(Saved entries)
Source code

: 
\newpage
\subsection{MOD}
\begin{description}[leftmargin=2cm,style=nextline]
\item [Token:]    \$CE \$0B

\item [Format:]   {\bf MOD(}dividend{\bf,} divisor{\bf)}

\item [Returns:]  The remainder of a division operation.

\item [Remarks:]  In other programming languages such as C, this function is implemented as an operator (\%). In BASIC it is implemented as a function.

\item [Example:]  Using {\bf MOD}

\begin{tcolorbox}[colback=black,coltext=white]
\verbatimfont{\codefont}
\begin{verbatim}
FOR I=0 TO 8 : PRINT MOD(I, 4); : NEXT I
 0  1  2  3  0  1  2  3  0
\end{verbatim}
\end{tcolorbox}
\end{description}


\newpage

• **REQUIRED WORK**: Reproduce each line of the records in which the word "begin" appears.

• **FINAL ANSWER**:
\begin{description}[leftmargin=2cm,style=nextline]
\begin{tcolorbox}[colback=black,coltext=white]
\begin{verbatim}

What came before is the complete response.